2. Description of the Related Art
With reference to FIG. 1, in a conventional 3D display system, images from a liquid crystal display panel of the 3D display system will first travel through a polarizer 90 so as to turn into linearly polarized images. The linearly polarized images then travel through a λ/4 patterned retarder plate 91. The λ/4 patterned retarder plate 91 has a plurality of first phase retarder rows 910 and a plurality of second phase retarder rows 911 and can convert the linearly polarized images into left-handed circularly polarized images and right-handed circularly polarized images and use the left-handed circularly polarized images and right-handed circularly polarized images as left-eye input images and right-eye input images, respectively. A pair of polarized glasses 8 worn by an observer has two lenses, both of which are composed of a quarter-wave plate 80 and a polarizer 81. The images including the left-handed circularly polarized images and right-handed circularly polarized images first travel through the quarter-wave plates 80 of the lenses to be converted into linearly polarized images, then travel through the polarizers 81 of the lenses and arrive at the left and right eyes of the observer, respectively. Because the polarizers 81 of the lenses have different polarization directions, the user's left eye can only see the left-eye input images and the right eye can only see the right-eye input images. Hence, it can achieve a three-dimensional effect.
Furthermore, the pixel structure of the liquid crystal display device can be divided into single-gate pixel structure and tri-gate pixel structure according to the driving type of the pixel structure.
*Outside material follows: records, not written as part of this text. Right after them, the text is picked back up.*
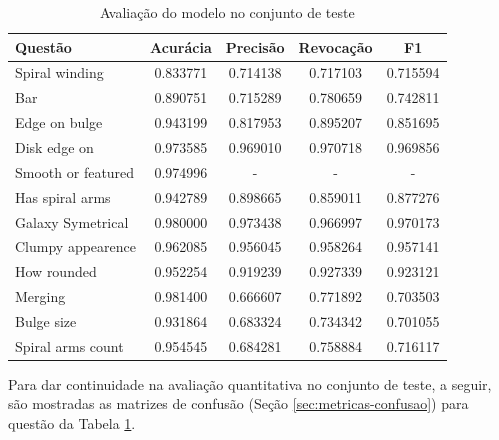 \begin{table}[!ht]
  \centering
  \caption{Avaliação do modelo no conjunto de teste}
  \label{tab:test-metrics}
  \begin{tabular}{lcccc}
    \toprule
    Questão            & Acurácia & Precisão & Revocação & F1       \\
    \midrule
    Spiral winding     & 0.833771 & 0.714138 & 0.717103  & 0.715594 \\
    Bar                & 0.890751 & 0.715289 & 0.780659  & 0.742811 \\
    Edge on bulge      & 0.943199 & 0.817953 & 0.895207  & 0.851695 \\
    Disk edge on       & 0.973585 & 0.969010 & 0.970718  & 0.969856 \\
    Smooth or featured & 0.974996 & -        & -         & -        \\
    Has spiral arms    & 0.942789 & 0.898665 & 0.859011  & 0.877276 \\
    Galaxy Symetrical  & 0.980000 & 0.973438 & 0.966997  & 0.970173 \\
    Clumpy appearence  & 0.962085 & 0.956045 & 0.958264  & 0.957141 \\
    How rounded        & 0.952254 & 0.919239 & 0.927339  & 0.923121 \\
    Merging            & 0.981400 & 0.666607 & 0.771892  & 0.703503 \\
    Bulge size         & 0.931864 & 0.683324 & 0.734342  & 0.701055 \\
    Spiral arms count  & 0.954545 & 0.684281 & 0.758884  & 0.716117 \\
    \bottomrule
  \end{tabular}
\end{table}

Para dar continuidade na avaliação quantitativa no conjunto de teste, a seguir, são mostradas as matrizes de confusão (Seção \ref{sec:metricas-confusao}) para questão da Tabela \ref{tab:test-metrics}.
With reference to FIGS. 2, 3 and 6, FIG. 2 is a schematic view of a pixel arrangement of a conventional liquid crystal display device having a single-gate pixel structure; FIG. 3 is a schematic view of pixel arrangement of a conventional liquid crystal display device having a tri-gate pixel structure; FIG. 6 is a schematic view of a conventional tri-gate pixel structure. As shown in FIG. 2, a plurality of sub-pixel regions 600, 601, 602 of a pixel unit 60 of a single-gate pixel structure 6 are arranged along a length direction of a gate line; and as shown in FIG. 3 and FIG. 6, a plurality of sub-pixel regions 500, 501, 502 of a pixel unit 50 of a tri-gate pixel structure are arranged along a length direction of a data line, and there are pixel electrodes 52R, 52G, 52B respectively mounted in those sub-pixel regions 500, 501, 502 and respective correspond to photoresists with different colors. Under the same resolution, comparing the liquid crystal display device having the single-gate pixel structure 6, the number of gate lines 710 of the liquid crystal display device having the tri-gate pixel structure 5 is increased by three times, and the number of data lines 700 of the liquid crystal display device is decreased by three times, hence a gate driver 71 of the liquid crystal display device having tri-gate pixel structure will use more gate driving chips and a source driver 70 thereof will use less source driving chips. Since the manufacturing cost and power consumption of the gate driving chips are relatively lower, therefore using tri-gate pixel structure can reduce the manufacturing cost and power consumption of the liquid crystal display device.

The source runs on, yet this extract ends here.